*** Opening RECORDS SUPPLIED ***

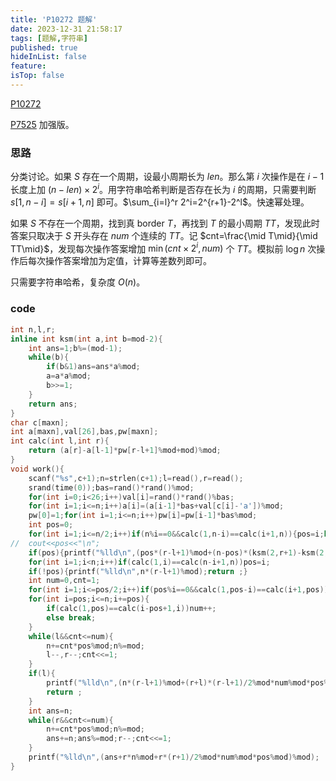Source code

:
 ```yaml
---
title: 'P10272 题解'
date: 2023-12-31 21:58:17
tags: [题解,字符串]
published: true
hideInList: false
feature: 
isTop: false
---
```

[P10272](https://www.luogu.com.cn/problem/P10272)

[P7525](https://www.luogu.com.cn/problem/P7525) 加强版。

### 思路

分类讨论。如果 $S$ 存在一个周期，设最小周期长为 $len$。那么第 $i$ 次操作是在 $i-1$长度上加 $(n-len)\times 2^i$。用字符串哈希判断是否存在长为 $i$ 的周期，只需要判断 $s[1,n-i]=s[i+1,n]$ 即可。$\sum_{i=l}^r 2^i=2^{r+1}-2^l$。快速幂处理。

如果 $S$ 不存在一个周期，找到真 border $T$，再找到 $T$ 的最小周期 $TT$，发现此时答案只取决于 $S$ 开头存在 $num$ 个连续的 $TT$。记 $cnt=\frac{\mid T\mid}{\mid TT\mid}$，发现每次操作答案增加 $\min(cnt\times 2^i,num)$ 个 $TT$。模拟前 $\log n$ 次操作后每次操作答案增加为定值，计算等差数列即可。

只需要字符串哈希，复杂度 $O(n)$。

### code

```cpp
int n,l,r;
inline int ksm(int a,int b=mod-2){
	int ans=1;b%=(mod-1);
	while(b){
		if(b&1)ans=ans*a%mod;
		a=a*a%mod;
		b>>=1;
	}
	return ans;
}
char c[maxn];
int a[maxn],val[26],bas,pw[maxn];
int calc(int l,int r){
	return (a[r]-a[l-1]*pw[r-l+1]%mod+mod)%mod;
}
void work(){
	scanf("%s",c+1);n=strlen(c+1);l=read(),r=read();
	srand(time(0));bas=rand()*rand()%mod;
	for(int i=0;i<26;i++)val[i]=rand()*rand()%bas;
	for(int i=1;i<=n;i++)a[i]=(a[i-1]*bas+val[c[i]-'a'])%mod;
	pw[0]=1;for(int i=1;i<=n;i++)pw[i]=pw[i-1]*bas%mod;
	int pos=0;
	for(int i=1;i<=n/2;i++)if(n%i==0&&calc(1,n-i)==calc(i+1,n)){pos=i;break;}
//	cout<<pos<<"\n";
	if(pos){printf("%lld\n",(pos*(r-l+1)%mod+(n-pos)*(ksm(2,r+1)-ksm(2,l)+mod)%mod)%mod);return ;}
	for(int i=1;i<n;i++)if(calc(1,i)==calc(n-i+1,n))pos=i;
	if(!pos){printf("%lld\n",n*(r-l+1)%mod);return ;}
	int num=0,cnt=1;
	for(int i=1;i<=pos/2;i++)if(pos%i==0&&calc(1,pos-i)==calc(i+1,pos)){cnt=pos/i;pos=i;break;}
	for(int i=pos;i<=n;i+=pos){
		if(calc(1,pos)==calc(i-pos+1,i))num++;
		else break;
	}
	while(l&&cnt<=num){
		n+=cnt*pos%mod;n%=mod;
		l--,r--;cnt<<=1;
	}
	if(l){
		printf("%lld\n",(n*(r-l+1)%mod+(r+l)*(r-l+1)/2%mod*num%mod*pos%mod)%mod);
		return ;
	}
	int ans=n;
	while(r&&cnt<=num){
		n+=cnt*pos%mod;n%=mod;
		ans+=n;ans%=mod;r--;cnt<<=1;
	}
	printf("%lld\n",(ans+r*n%mod+r*(r+1)/2%mod*num%mod*pos%mod)%mod);
}
```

*** Closing RECORDS SUPPLIED ***

BRIEF
Your answer should consist of every line from the entries that holds "problem".

ANSWER TO THE EXERCISE
[P10272](https://www.luogu.com.cn/problem/P10272)
[P7525](https://www.luogu.com.cn/problem/P7525) 加强版。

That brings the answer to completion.